About this exercise:
In the entries that follow, find the word "caption" and report each line it is on.

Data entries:

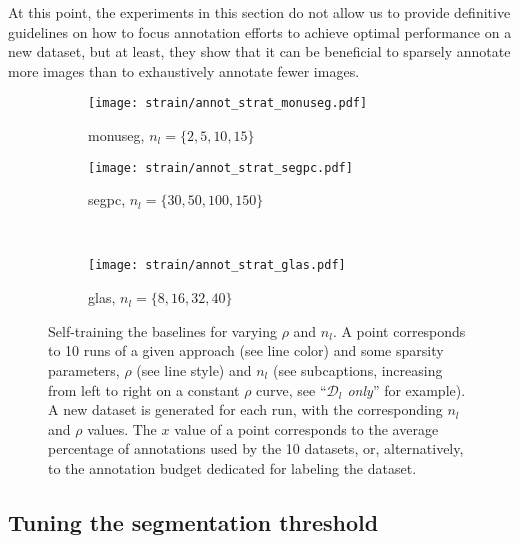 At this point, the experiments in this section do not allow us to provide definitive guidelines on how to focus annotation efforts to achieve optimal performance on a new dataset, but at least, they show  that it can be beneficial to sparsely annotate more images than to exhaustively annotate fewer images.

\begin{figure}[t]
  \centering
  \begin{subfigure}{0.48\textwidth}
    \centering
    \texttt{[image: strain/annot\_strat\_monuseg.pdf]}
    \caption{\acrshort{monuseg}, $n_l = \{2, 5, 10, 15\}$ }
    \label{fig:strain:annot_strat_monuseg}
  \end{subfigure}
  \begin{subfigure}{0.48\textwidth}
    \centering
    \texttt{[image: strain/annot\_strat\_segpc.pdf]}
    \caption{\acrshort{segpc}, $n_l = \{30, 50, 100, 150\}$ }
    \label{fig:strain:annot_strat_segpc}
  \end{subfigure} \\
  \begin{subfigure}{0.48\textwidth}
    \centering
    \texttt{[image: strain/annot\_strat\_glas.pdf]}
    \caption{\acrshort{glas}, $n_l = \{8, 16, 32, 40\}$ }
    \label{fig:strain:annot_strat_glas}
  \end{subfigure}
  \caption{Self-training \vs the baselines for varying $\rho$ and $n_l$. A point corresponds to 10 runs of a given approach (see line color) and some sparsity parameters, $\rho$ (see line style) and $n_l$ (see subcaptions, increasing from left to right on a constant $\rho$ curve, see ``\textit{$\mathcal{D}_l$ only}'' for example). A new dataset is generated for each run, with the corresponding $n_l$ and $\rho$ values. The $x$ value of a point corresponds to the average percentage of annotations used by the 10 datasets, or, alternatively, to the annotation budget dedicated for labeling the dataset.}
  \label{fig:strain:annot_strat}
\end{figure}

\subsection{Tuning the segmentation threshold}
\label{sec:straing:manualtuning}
* * *
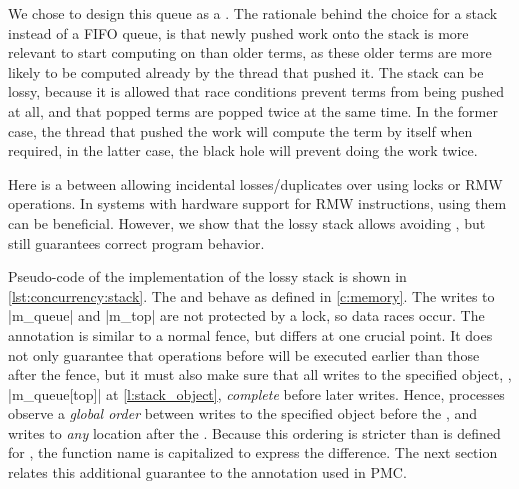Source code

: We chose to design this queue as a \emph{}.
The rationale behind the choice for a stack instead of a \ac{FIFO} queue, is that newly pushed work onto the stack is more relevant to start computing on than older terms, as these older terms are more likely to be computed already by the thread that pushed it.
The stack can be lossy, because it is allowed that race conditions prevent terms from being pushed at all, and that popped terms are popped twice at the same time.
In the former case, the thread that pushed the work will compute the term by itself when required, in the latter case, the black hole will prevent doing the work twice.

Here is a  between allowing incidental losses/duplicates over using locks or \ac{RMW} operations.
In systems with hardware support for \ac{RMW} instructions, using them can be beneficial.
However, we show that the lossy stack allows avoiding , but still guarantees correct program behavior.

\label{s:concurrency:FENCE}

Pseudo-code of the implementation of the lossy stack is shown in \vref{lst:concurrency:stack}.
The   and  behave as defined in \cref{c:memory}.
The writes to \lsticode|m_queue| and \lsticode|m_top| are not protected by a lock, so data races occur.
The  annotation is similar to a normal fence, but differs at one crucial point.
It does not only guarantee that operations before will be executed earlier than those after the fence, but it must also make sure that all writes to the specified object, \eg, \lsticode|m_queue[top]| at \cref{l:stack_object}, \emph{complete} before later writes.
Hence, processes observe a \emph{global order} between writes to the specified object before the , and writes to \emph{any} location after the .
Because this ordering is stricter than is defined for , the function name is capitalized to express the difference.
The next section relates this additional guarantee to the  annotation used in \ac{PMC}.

Your solution:
    \caption{\acrshort{monuseg}, $n_l = \{2, 5, 10, 15\}$ }
    \caption{\acrshort{segpc}, $n_l = \{30, 50, 100, 150\}$ }
    \caption{\acrshort{glas}, $n_l = \{8, 16, 32, 40\}$ }
  \caption{Self-training \vs the baselines for varying $\rho$ and $n_l$. A point corresponds to 10 runs of a given approach (see line color) and some sparsity parameters, $\rho$ (see line style) and $n_l$ (see subcaptions, increasing from left to right on a constant $\rho$ curve, see ``\textit{$\mathcal{D}_l$ only}'' for example). A new dataset is generated for each run, with the corresponding $n_l$ and $\rho$ values. The $x$ value of a point corresponds to the average percentage of annotations used by the 10 datasets, or, alternatively, to the annotation budget dedicated for labeling the dataset.}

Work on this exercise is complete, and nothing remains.